On the value axis, I might include these items:

  • Revenue growth
  • Revenue protection
  • Cost reduction
  • Customer acquisition
  • Customer retention
  • Investor relations (PR)
  • Number of users
  • Frequency of use
  • Efficiency play
  • Cost of delay
  • Alignment with strategic goals
  • Brand differentiator

Each enterprise is different. The goal is to create dimensions relevant for the organisation. Then these items are assigned a weight. Generally speaking, it doesn’t matter how the weights are assigned so long as they provide relative importance. I like to have the weights sum to 100 per cent, but whatever value you choose will be normalised by dividing by the sum anyway.

Once this data structure is implemented, it can be represented on a scatterplot chart.

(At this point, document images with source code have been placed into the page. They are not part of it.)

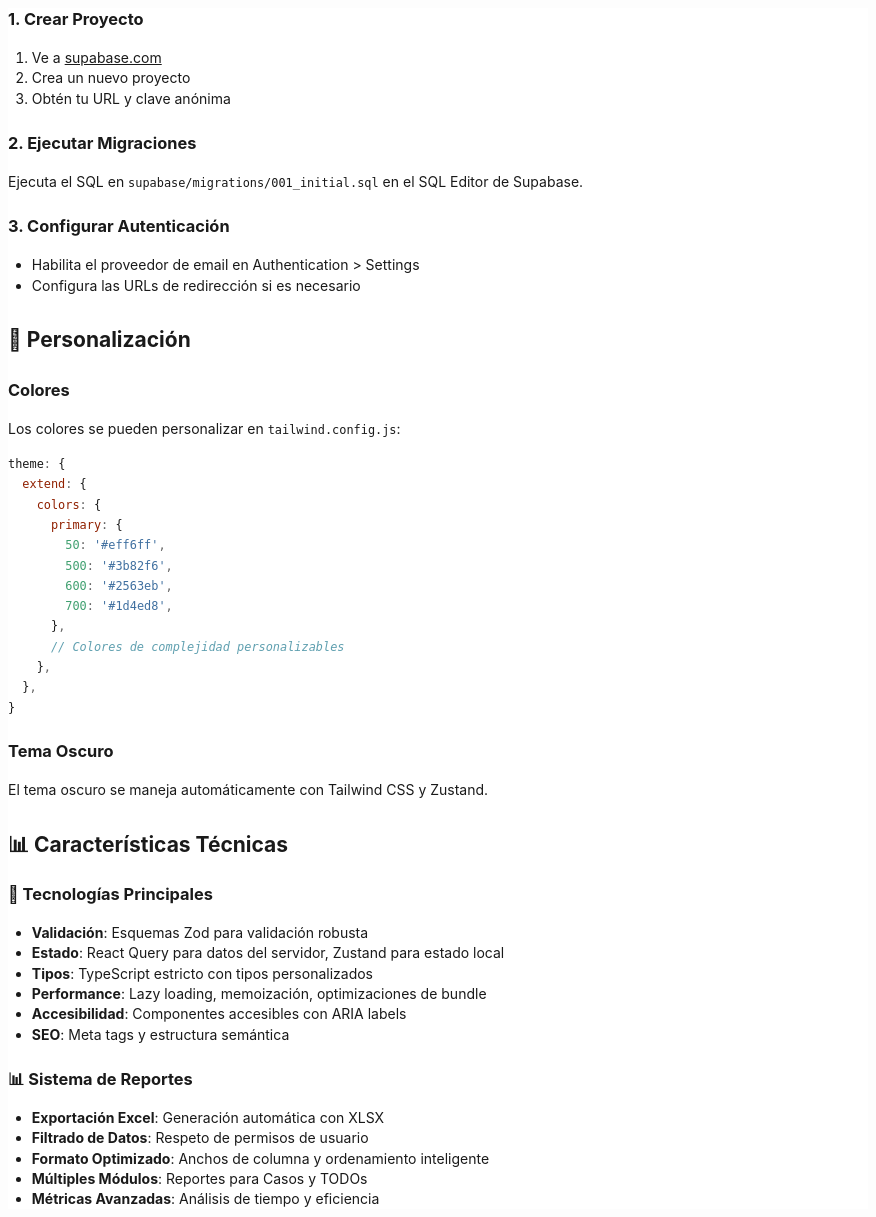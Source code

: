 ### 1. Crear Proyecto
1. Ve a [supabase.com](https://supabase.com)
2. Crea un nuevo proyecto
3. Obtén tu URL y clave anónima

### 2. Ejecutar Migraciones
Ejecuta el SQL en `supabase/migrations/001_initial.sql` en el SQL Editor de Supabase.

### 3. Configurar Autenticación
- Habilita el proveedor de email en Authentication > Settings
- Configura las URLs de redirección si es necesario

## 🎨 Personalización

### Colores
Los colores se pueden personalizar en `tailwind.config.js`:

```js
theme: {
  extend: {
    colors: {
      primary: {
        50: '#eff6ff',
        500: '#3b82f6',
        600: '#2563eb',
        700: '#1d4ed8',
      },
      // Colores de complejidad personalizables
    },
  },
}
```

### Tema Oscuro
El tema oscuro se maneja automáticamente con Tailwind CSS y Zustand.

## 📊 Características Técnicas

### 🔧 Tecnologías Principales
- **Validación**: Esquemas Zod para validación robusta
- **Estado**: React Query para datos del servidor, Zustand para estado local
- **Tipos**: TypeScript estricto con tipos personalizados
- **Performance**: Lazy loading, memoización, optimizaciones de bundle
- **Accesibilidad**: Componentes accesibles con ARIA labels
- **SEO**: Meta tags y estructura semántica

### 📊 Sistema de Reportes
- **Exportación Excel**: Generación automática con XLSX
- **Filtrado de Datos**: Respeto de permisos de usuario
- **Formato Optimizado**: Anchos de columna y ordenamiento inteligente
- **Múltiples Módulos**: Reportes para Casos y TODOs
- **Métricas Avanzadas**: Análisis de tiempo y eficiencia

You have a little leeway in how you choose to assess winners, losers, and also-rans, but in general the upper-right quadrant is populated with winning initiatives. Do them first. If you plotted value on the Y-axis and effort on the X-axis—inverted, so the rightmost items would require the least effort—, then choose the highest, top rightmost item first. Any items in the lower left quadrant offer little value and are difficult to do. Just stop. Don’t do these.

The good thing is that if the weighting changes in time, then the initiatives will be reshuffled in concert with the change. For example, in year one perhaps the focus is on revenue growth, so it gets a heavy weight. The next year, cost savings are all the rage. By amending the weights, the revenue growing items will be deprioritised relative to the cost cutting projects.

Moreover, any new initiatives will use the same weighting and will be prioritised accordingly. There are challenges to this model. Most notably, it biases tactical projects over strategic projects. Sometimes, enabling groundwork needs to be performed to bring the effort dimension into line. In this case, you can either add a strategic value measure or you can just make that decision outside of this system. You may also wish to combine related initiative in order to gain relative value and nudge your initiative up the priority ladder.

Although I advised not to attend to the lower lefthand items, you may be able to work to reduce the amount of effort by, say, getting a sponsor or funding, creating a change management approach or managing any of the other effort measures.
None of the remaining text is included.